In the early part of 2018, Google announced a number of significant changes to its Ad Grants accounts. Since then, the introduction of specific criteria and the added risk of advert suspension means that greater time is being spent optimising these accounts. In light of Google’s changes, it is clear that in order to get the most out of a Google Grants account, professional PPC account management is now a must.
The Dreaded 5% CTR
An average click through rate (CTR) of around 2% is typically considered the benchmark for search campaigns, with anything over that seen as ‘an above average CTR.’ Google Grants accounts must achieve a CTR of 5%, which is more than double the rate that industry specialists consider to be a good figure. If this rate isn’t met consistently, the account is at risk of suspension (which we will cover in more detail later on).
In order to maintain a CTR of 5%, PPC account managers must adopt an organised system of making changes one by one and then analysing the effect on CTR. An inexperienced PPC consultant may add multiple keywords and incorporate multiple territories into their location targeting, without ever considering the likely effect on the CTR. Using this methodology is very likely to lead to the account falling short of Google’s criteria, even if logically it makes good business sense.

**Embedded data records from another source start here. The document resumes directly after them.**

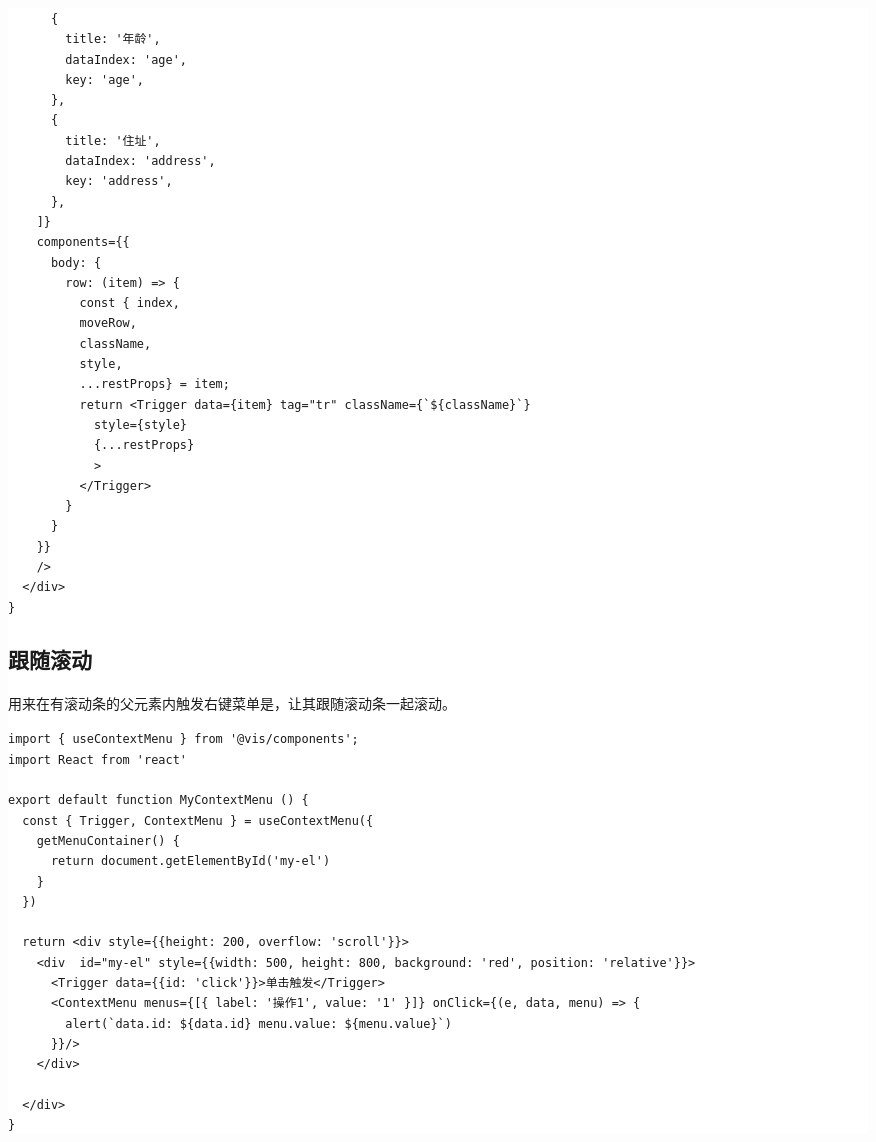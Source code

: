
 ```tsx
      {
        title: '年龄',
        dataIndex: 'age',
        key: 'age',
      },
      {
        title: '住址',
        dataIndex: 'address',
        key: 'address',
      },
    ]}
    components={{
      body: {
        row: (item) => {
          const { index,
          moveRow,
          className,
          style,
          ...restProps} = item;
          return <Trigger data={item} tag="tr" className={`${className}`}
            style={style}
            {...restProps}
            >
          </Trigger>
        }
      }
    }}
    />
  </div>
}
```

## 跟随滚动

用来在有滚动条的父元素内触发右键菜单是，让其跟随滚动条一起滚动。

```tsx
import { useContextMenu } from '@vis/components';
import React from 'react'

export default function MyContextMenu () {
  const { Trigger, ContextMenu } = useContextMenu({
    getMenuContainer() {
      return document.getElementById('my-el')
    }
  })

  return <div style={{height: 200, overflow: 'scroll'}}>
    <div  id="my-el" style={{width: 500, height: 800, background: 'red', position: 'relative'}}>
      <Trigger data={{id: 'click'}}>单击触发</Trigger>
      <ContextMenu menus={[{ label: '操作1', value: '1' }]} onClick={(e, data, menu) => {
        alert(`data.id: ${data.id} menu.value: ${menu.value}`)
      }}/>
    </div>
    
  </div>
}
```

Daily Quality Score Checks
Another part of the new Google Grants criteria that PPC account managers must manage is keyword quality scores. Grants Accounts cannot have any keywords with a quality score under 3, meaning that account managers are forced to check quality scores on a daily basis and delete any that do not meet this threshold. Google have incorporated this so advertisers cannot bid on irrelevant terms (usually with high search volumes) to increase ad spend.

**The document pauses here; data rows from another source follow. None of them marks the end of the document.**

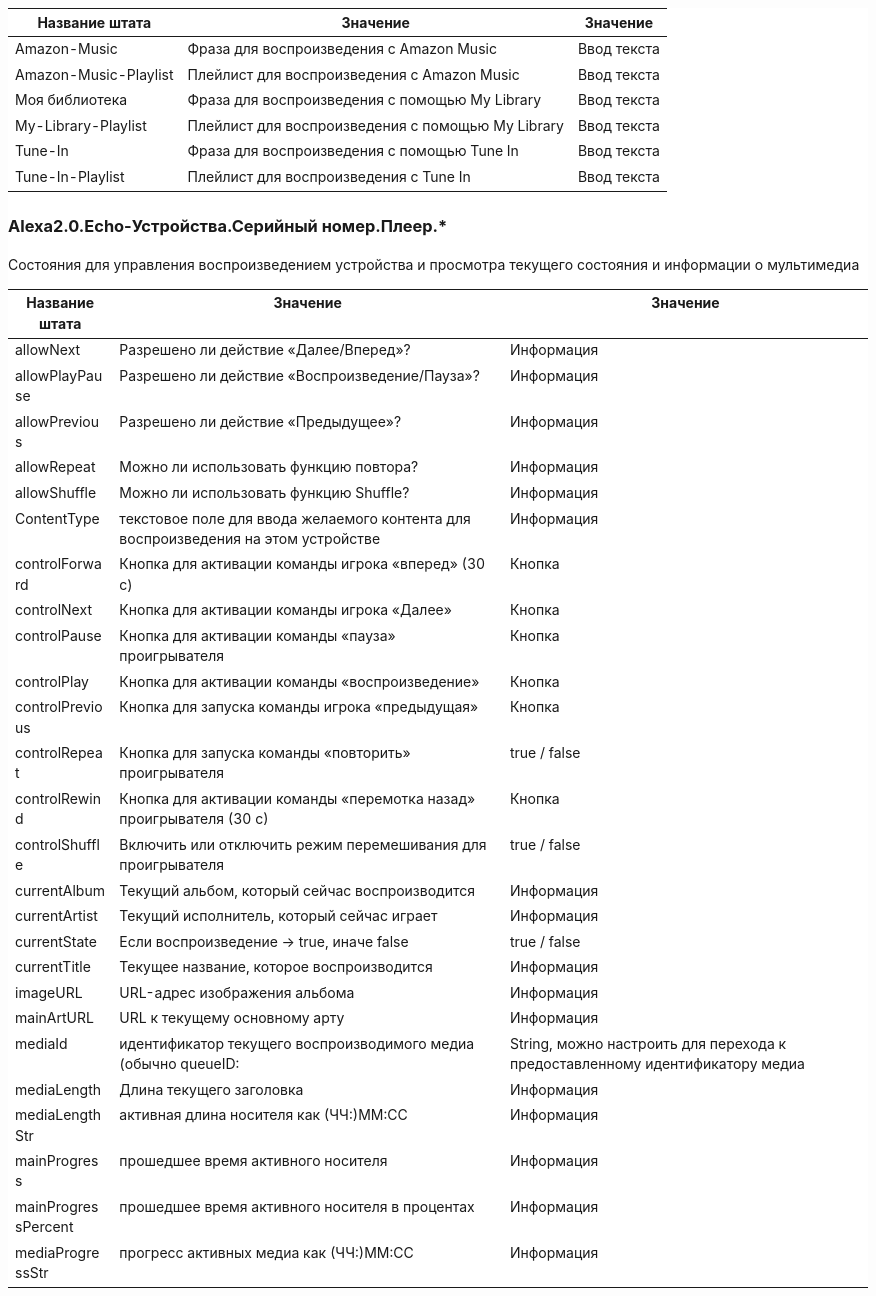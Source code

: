 | Название штата | Значение | Значение |
|-----------------------|------------------------------------|------------|
| Amazon-Music | Фраза для воспроизведения с Amazon Music | Ввод текста |
| Amazon-Music-Playlist | Плейлист для воспроизведения с Amazon Music | Ввод текста |
| Моя библиотека | Фраза для воспроизведения с помощью My Library | Ввод текста |
| My-Library-Playlist | Плейлист для воспроизведения с помощью My Library | Ввод текста |
| Tune-In | Фраза для воспроизведения с помощью Tune In | Ввод текста |
| Tune-In-Playlist | Плейлист для воспроизведения с Tune In | Ввод текста |

### Alexa2.0.Echo-Устройства.Серийный номер.Плеер.*
Состояния для управления воспроизведением устройства и просмотра текущего состояния и информации о мультимедиа

| Название штата | Значение | Значение |
|---------------------|--------------------------------------------------------------------------------------------------------------------------------------------------------------------------------------------------------|--------------------------------------------------------------|
| allowNext | Разрешено ли действие «Далее/Вперед»? | Информация |
| allowPlayPause | Разрешено ли действие «Воспроизведение/Пауза»? | Информация |
| allowPrevious | Разрешено ли действие «Предыдущее»? | Информация |
| allowRepeat | Можно ли использовать функцию повтора? | Информация |
| allowShuffle | Можно ли использовать функцию Shuffle? | Информация |
| ContentType | текстовое поле для ввода желаемого контента для воспроизведения на этом устройстве | Информация |
| controlForward | Кнопка для активации команды игрока «вперед» (30 с) | Кнопка |
| controlNext | Кнопка для активации команды игрока «Далее» | Кнопка |
| controlPause | Кнопка для активации команды «пауза» проигрывателя | Кнопка |
| controlPlay | Кнопка для активации команды «воспроизведение» | Кнопка |
| controlPrevious | Кнопка для запуска команды игрока «предыдущая» | Кнопка |
| controlRepeat | Кнопка для запуска команды «повторить» проигрывателя | true / false |
| controlRewind | Кнопка для активации команды «перемотка назад» проигрывателя (30 с) | Кнопка |
| controlShuffle | Включить или отключить режим перемешивания для проигрывателя | true / false |
| currentAlbum | Текущий альбом, который сейчас воспроизводится | Информация |
| currentArtist | Текущий исполнитель, который сейчас играет | Информация |
| currentState | Если воспроизведение -> true, иначе false | true / false |
| currentTitle | Текущее название, которое воспроизводится | Информация |
| imageURL | URL-адрес изображения альбома | Информация |
| mainArtURL | URL к текущему основному арту | Информация |
| mediaId | идентификатор текущего воспроизводимого медиа (обычно queueID:<number> | String, можно настроить для перехода к предоставленному идентификатору медиа |
| mediaLength | Длина текущего заголовка | Информация |
| mediaLengthStr | активная длина носителя как (ЧЧ:)ММ:СС | Информация |
| mainProgress | прошедшее время активного носителя | Информация |
| mainProgressPercent | прошедшее время активного носителя в процентах | Информация |
| mediaProgressStr | прогресс активных медиа как (ЧЧ:)ММ:СС | Информация |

In theory this is a good move, but the reality is quite different as many relevant keywords can cause suspensions simply because they aren’t explicitly mentioned on the advert landing page. This also means that the task of keyword research becomes more difficult, as any terms that achieve a quality score of 1 or 2 must be paused. Or must they?
The Tough Task of Increasing Spend
Google gives each Grant account a maximum of $10,000 to spend per month – and rightly so, as advertisers want to make use of the full budget. However, this can prove difficult when factoring in compliance with the new rules and restrictions.
Traditionally, increasing spend has typically involved one of the below:
- Adding keywords
- Expanding location targeting
- Adjusting match types
- Increasing bids
However, the addition of new keywords, location expansions and match type adjustments all affect the overall CTR, often leading to an decrease.
Therefore the process of increasing spend has to be much more gradual and strategic, given that the end result could be suspension and therefore $0 spent. In order to maximise the total spend on a Google Grants account, careful planning and strategic decision-making needs to be applied by an experienced PPC professional.
Suspensions and Dealing With Google
As any PPC account manager that has dealt with an account suspension review process will testify, it can be a very frustrating and unpredictable process. The multiple calls to support staff, being given different time frames by each advisor and the various potential reasons for suspension are just some of the factors you need to consider when deciding whether to outsource this to an agency or take it on yourself.
After handling a number of these cases, patterns and trends begin to emerge that may help an account manager to streamline this process. With PPC knowledge and first-hand experience it becomes clearer what to say, who to say it to and how to keep the lines of communication open until your matter is resolved.
The main issue with Google Grants suspensions is that, 9 times out of 10, the advisor can’t tell the account manager what the exact issue is, because they don’t know. Without in-depth knowledge of PPC and knowing what questions to ask, you will struggle to get the issue resolved.
Google’s Compliance Reports
Google have an automatic report that is sent to the account administrators detailing any changes needed on an account, to be in line with the Grants criteria. These reports are supposed to be sent out in advance, allowing account managers time to solve any issues outlined, but this is not always the case. A number of advertisers have received outdated compliance reports, meaning that it is too late to make changes. We have since been told that these reports are not manually checked and are sent out automatically via a computer generated system. It is essential to have someone checking the account daily, or even hourly if possible.
Ultimately Google Grants are a great way for charities and not-for-profit businesses to promote their services. However it is essential to invest in an agency to manage the campaigns for you in order to make the most of the Grant. In the long run, professional account management will more than pay for itself when factoring in both the quality of traffic and the time it will save you in terms of compliance issues.